There is much more to Patrick than what is remembered and celebrated during the annual St. Patrick’s Day. Even though the “much more” consists of some myth and legend, it also consists of a true disciple of Christ who had experienced new life and was given a new mission.
- He was born (387 AD) into a Christian family in Britain.
- As a teenager he was captured and taken to Ireland where he was sold as a slave.
- Approximately six years later he escaped and returned home to Britain.
- While there, God called him to go back to those who had enslaved him to serve as a missionary to convert the pagans to Christianity.
- He returned to Ireland to serve Christ as a missionary to the Irish.
There are a few things that Patrick did that were exemplary.
- He was burdened to evangelize. He knew the gospel of Jesus Christ was the hope for this people.
- He evangelized and discipled, i.e. he propagated the gospel so that people might hear and believe, and he built up and edified believers.
- He was anchored in the Bible.
- At a time when women were seen as a commodity, he upset the social order by teaching women they were free in Christ.

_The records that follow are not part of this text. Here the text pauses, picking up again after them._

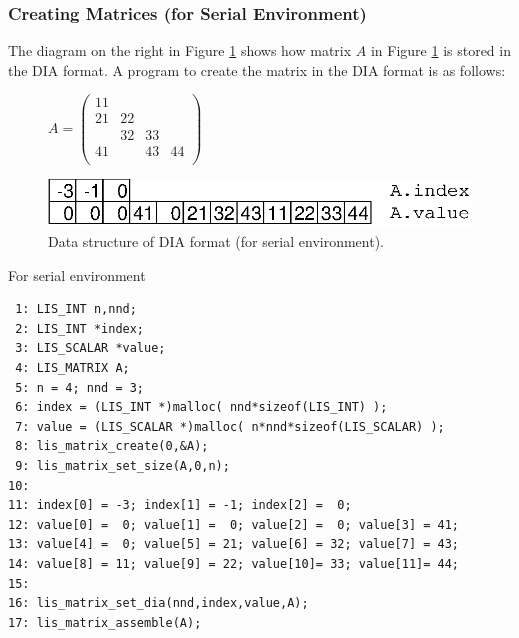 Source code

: \documentclass[a4paper]{article}
\begin{document}
\subsubsection{Creating Matrices (for Serial Environment)}
The diagram on the right in Figure \ref{fig:storage04} shows how matrix $A$
in Figure \ref{fig:storage04} is stored in the DIA format. A program to create the matrix in the DIA format is as follows:
\begin{figure}[h]
{\centering 
\begin{minipage}{0.3\textwidth}
\begin{flushright}
$ 
A = \left(
\begin{array}{cccc}
11 &    &    &    \\
21 & 22 &    &    \\
   & 32 & 33 &    \\
41 &    & 43 & 44 \\
\end{array}\right)
$
\end{flushright}
\end{minipage}
\begin{minipage}{0.6\textwidth}
\begin{flushleft}
\includegraphics{storage04.eps} 
\end{flushleft}
\end{minipage}
\caption{Data structure of DIA format (for serial environment).}\label{fig:storage04}}
\end{figure}
\begin{itemsquarebox}[l]{For serial environment}
\small
\begin{verbatim}
 1: LIS_INT n,nnd;
 2: LIS_INT *index;
 3: LIS_SCALAR *value;
 4: LIS_MATRIX A;
 5: n = 4; nnd = 3;
 6: index = (LIS_INT *)malloc( nnd*sizeof(LIS_INT) );
 7: value = (LIS_SCALAR *)malloc( n*nnd*sizeof(LIS_SCALAR) );
 8: lis_matrix_create(0,&A);
 9: lis_matrix_set_size(A,0,n);
10:
11: index[0] = -3; index[1] = -1; index[2] =  0;
12: value[0] =  0; value[1] =  0; value[2] =  0; value[3] = 41;
13: value[4] =  0; value[5] = 21; value[6] = 32; value[7] = 43;
14: value[8] = 11; value[9] = 22; value[10]= 33; value[11]= 44;
15:
16: lis_matrix_set_dia(nnd,index,value,A);
17: lis_matrix_assemble(A);
\end{verbatim}
\end{itemsquarebox}
\end{document}
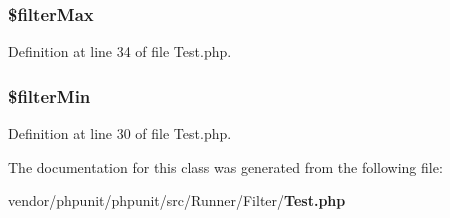 \subsubsection[{\$filter\+Max}]{\setlength{\rightskip}{0pt plus 5cm}\$filter\+Max\hspace{0.3cm}{\ttfamily [protected]}}\label{class_p_h_p_unit___runner___filter___test_a6100e27b99e25ee239180e88ddb215e7}


Definition at line 34 of file Test.\+php.

\subsubsection[{\$filter\+Min}]{\setlength{\rightskip}{0pt plus 5cm}\$filter\+Min\hspace{0.3cm}{\ttfamily [protected]}}\label{class_p_h_p_unit___runner___filter___test_aa5ca8169a9cc9ae393c32937f299ef24}


Definition at line 30 of file Test.\+php.



The documentation for this class was generated from the following file\+:\begin{DoxyCompactItemize}
\item 
vendor/phpunit/phpunit/src/\+Runner/\+Filter/{\bf Test.\+php}\end{DoxyCompactItemize}
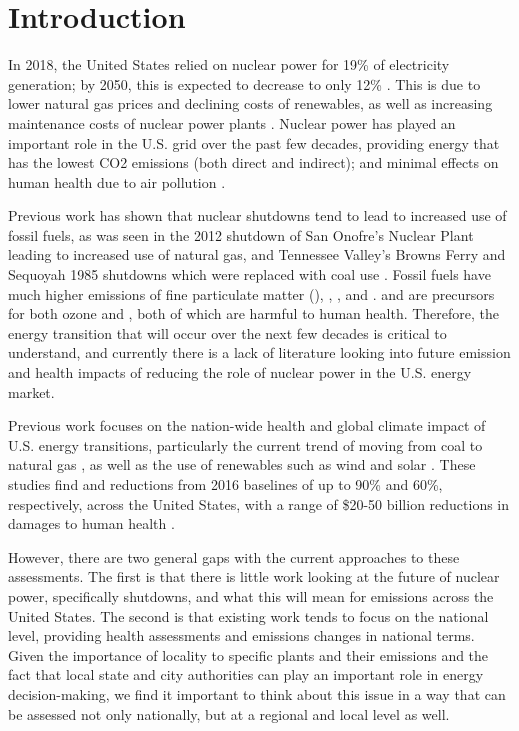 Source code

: \documentclass[12]{article}
\begin{document}
\setlength{\leftskip}{0cm}
\setlength{\rightskip}{0cm}

\section{Introduction}
In 2018, the United States relied on nuclear power for 19\% of electricity generation; by 2050, this is expected to decrease to only 12\% \citep{eia_annual_2020}. This is due to lower natural gas prices and declining costs of renewables, as well as increasing maintenance costs of nuclear power plants \citep{davis_market_2016}. Nuclear power has played an important role in the U.S. grid over the past few decades, providing energy that has the lowest CO2 emissions (both direct and indirect); and minimal effects on human health due to air pollution \citep{markandya_electricity_2007}. 

Previous work has shown that nuclear shutdowns tend to lead to increased use of fossil fuels, as was seen in the 2012 shutdown of San Onofre’s Nuclear Plant leading to increased use of natural gas, and Tennessee Valley’s Browns Ferry and Sequoyah 1985 shutdowns which were replaced with coal use \citep{davis_market_2016,severnini_impacts_2017}. Fossil fuels have much higher emissions of fine particulate matter (), , , and .  and  are precursors for both ozone and , both of which are harmful to human health. Therefore, the energy transition that will occur over the next few decades is critical to understand, and currently there is a lack of literature looking into future emission and health impacts of reducing the role of nuclear power in the U.S. energy market. 

Previous work focuses on the nation-wide health and global climate impact of U.S. energy transitions, particularly the current trend of moving from coal to natural gas \citep{lueken_climate_2016, zhang_climate_2016}, as well as the use of renewables such as wind and solar \citep{millstein_climate_2017}. These studies find  and  reductions from 2016 baselines of up to 90\% and 60\%, respectively, across the United States, with a range of \$20-50 billion reductions in damages to human health \citep{lueken_climate_2016}. 

However, there are two general gaps with the current approaches to these assessments. The first is that there is little work looking at the future of nuclear power, specifically shutdowns, and what this will mean for emissions across the United States. The second is that existing work tends to focus on the national level, providing health assessments and emissions changes in national terms. Given the importance of locality to specific plants and their emissions and the fact that local state and city authorities can play an important role in energy decision-making, we find it important to think about this issue in a way that can be assessed not only nationally, but at a regional and local level as well. 
\end{document}

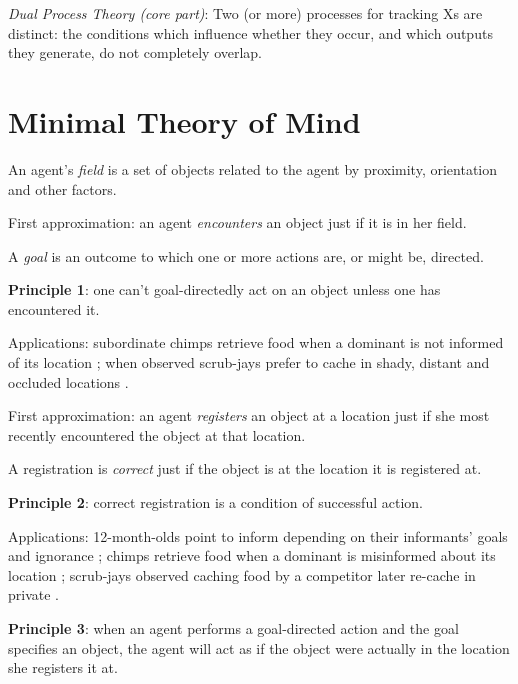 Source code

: \documentclass[12pt]{extarticle}
\begin{document}
\begin{multicols*}{3}
\emph{Dual Process Theory (core part)}:
Two (or more) processes for tracking Xs are distinct:
the conditions which influence whether they occur,
and which outputs they generate,
do not completely overlap.



\section{Minimal Theory of Mind}

An agent’s \emph{field} is a set of objects related to the agent by proximity, orientation and other factors.

First approximation: an agent \emph{encounters} an object just if it is in her field.

A \emph{goal} is an outcome to which one or more actions are, or might be, directed.


\textbf{Principle 1}: one can’t goal-directedly act on an object unless one has encountered it.

Applications: subordinate chimps retrieve food when a dominant is not informed of its
          location \citep{Hare:2001ph}; when observed scrub-jays prefer to cache in shady, distant and
          occluded locations \citep{Dally:2004xf,Clayton:2007fh}.

First approximation: an agent \emph{registers} an object at a location just if she most recently encountered the object at that location.

A registration is \emph{correct} just if the object is at the location it is registered at.

\textbf{Principle 2}: correct registration is a condition of successful action.

Applications: 12-month-olds point to inform depending on their informants’ goals and ignorance \citep{Liszkowski:2008al};
          chimps retrieve food when a dominant is misinformed about its location \citep{Hare:2001ph};
          scrub-jays observed caching food by a competitor later re-cache in private \citep{Clayton:2007fh,Emery:2007ze}.

\textbf{Principle 3}: when an agent performs a goal-directed action and the goal specifies an object, the agent will act as if the object were actually in the location she registers it at.


\end{multicols*}
\end{document}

- Though there were others who were committed to evangelize, he was the first to consider bringing the gospel to the nations.
As we consider history, this is also an opportunity to share one of the periodicals that has been very insightful over the years: Christian History (I have every issue published, and it is a periodical I commend to you). Issue 60 addressed “How the Irish Were Saved” and Mary Cagney wrote the article on “Patrick the Saint.” Here is her conclusion:
It is difficult to separate fact from fiction in the stories of Patrick’s biographers. It is historically clear, however, that Patrick was one of the first great missionaries who brought the gospel beyond the boundaries of Roman civilization. According to tradition, he had established bishops throughout northern, central, and eastern Ireland. Only Munster, in the south, was to remain pagan until a century after Patrick’s death.
Patrick was the ultimate model for Celtic Christians. He engaged in continuous prayer. He was enraptured by God and loved sacred Scripture. He also had a rich poetic imagination with the openness to hear God in dreams and visions and a love of nature and the created.
He is, then, most worthy of the appellation saint, as one “set apart” for a divine mission. As such, he became an inspiring example. Hundreds of Celtic monks, in emulation of Patrick, left their homeland to spread the gospel to Scotland, England, and continental Europe.
It is a legacy Patrick was proud of: “For God gave me such grace, that many people through me were reborn to God and afterward confirmed and brought to perfection. And so then a clergy was ordained for them everywhere.”
Today we remember and thank the Lord for those who served the Lord faithfully in their generation (cf. Acts 13:36). Patrick was one of those. May we be challenged today to be faithful to the gospel of Jesus Christ in our own setting in our own generation.